◆ Assignment: Once you have read the records below, print them again exactly as they stand.

##### Material for this exercise #####

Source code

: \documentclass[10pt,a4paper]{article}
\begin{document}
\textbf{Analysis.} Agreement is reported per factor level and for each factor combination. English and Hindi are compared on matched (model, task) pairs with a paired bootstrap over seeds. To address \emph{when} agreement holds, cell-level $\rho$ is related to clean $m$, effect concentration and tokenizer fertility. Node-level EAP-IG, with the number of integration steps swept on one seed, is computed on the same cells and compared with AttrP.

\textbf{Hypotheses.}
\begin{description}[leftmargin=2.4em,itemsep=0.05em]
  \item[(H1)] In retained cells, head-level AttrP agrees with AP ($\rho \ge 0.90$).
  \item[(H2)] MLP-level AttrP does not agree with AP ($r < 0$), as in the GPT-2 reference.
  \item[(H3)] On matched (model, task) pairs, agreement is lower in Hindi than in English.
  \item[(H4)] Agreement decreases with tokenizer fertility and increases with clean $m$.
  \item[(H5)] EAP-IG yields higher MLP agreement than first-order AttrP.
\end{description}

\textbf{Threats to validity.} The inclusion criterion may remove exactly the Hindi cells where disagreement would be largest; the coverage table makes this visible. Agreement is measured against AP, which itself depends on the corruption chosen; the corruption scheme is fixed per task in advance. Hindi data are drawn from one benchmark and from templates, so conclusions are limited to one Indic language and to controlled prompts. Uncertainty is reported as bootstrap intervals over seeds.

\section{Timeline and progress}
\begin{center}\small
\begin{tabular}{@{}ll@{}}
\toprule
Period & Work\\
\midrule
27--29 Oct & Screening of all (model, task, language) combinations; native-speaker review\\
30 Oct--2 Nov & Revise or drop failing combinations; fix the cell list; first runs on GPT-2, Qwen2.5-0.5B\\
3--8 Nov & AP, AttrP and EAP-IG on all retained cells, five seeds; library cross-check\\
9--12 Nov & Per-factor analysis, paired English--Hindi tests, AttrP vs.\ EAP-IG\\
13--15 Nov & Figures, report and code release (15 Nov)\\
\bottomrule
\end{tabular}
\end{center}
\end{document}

#####

◆ Finished task:
Source code

: \documentclass[10pt,a4paper]{article}
\begin{document}
\textbf{Analysis.} Agreement is reported per factor level and for each factor combination. English and Hindi are compared on matched (model, task) pairs with a paired bootstrap over seeds. To address \emph{when} agreement holds, cell-level $\rho$ is related to clean $m$, effect concentration and tokenizer fertility. Node-level EAP-IG, with the number of integration steps swept on one seed, is computed on the same cells and compared with AttrP.

\textbf{Hypotheses.}
\begin{description}[leftmargin=2.4em,itemsep=0.05em]
  \item[(H1)] In retained cells, head-level AttrP agrees with AP ($\rho \ge 0.90$).
  \item[(H2)] MLP-level AttrP does not agree with AP ($r < 0$), as in the GPT-2 reference.
  \item[(H3)] On matched (model, task) pairs, agreement is lower in Hindi than in English.
  \item[(H4)] Agreement decreases with tokenizer fertility and increases with clean $m$.
  \item[(H5)] EAP-IG yields higher MLP agreement than first-order AttrP.
\end{description}

\textbf{Threats to validity.} The inclusion criterion may remove exactly the Hindi cells where disagreement would be largest; the coverage table makes this visible. Agreement is measured against AP, which itself depends on the corruption chosen; the corruption scheme is fixed per task in advance. Hindi data are drawn from one benchmark and from templates, so conclusions are limited to one Indic language and to controlled prompts. Uncertainty is reported as bootstrap intervals over seeds.

\section{Timeline and progress}
\begin{center}\small
\begin{tabular}{@{}ll@{}}
\toprule
Period & Work\\
\midrule
27--29 Oct & Screening of all (model, task, language) combinations; native-speaker review\\
30 Oct--2 Nov & Revise or drop failing combinations; fix the cell list; first runs on GPT-2, Qwen2.5-0.5B\\
3--8 Nov & AP, AttrP and EAP-IG on all retained cells, five seeds; library cross-check\\
9--12 Nov & Per-factor analysis, paired English--Hindi tests, AttrP vs.\ EAP-IG\\
13--15 Nov & Figures, report and code release (15 Nov)\\
\bottomrule
\end{tabular}
\end{center}
\end{document}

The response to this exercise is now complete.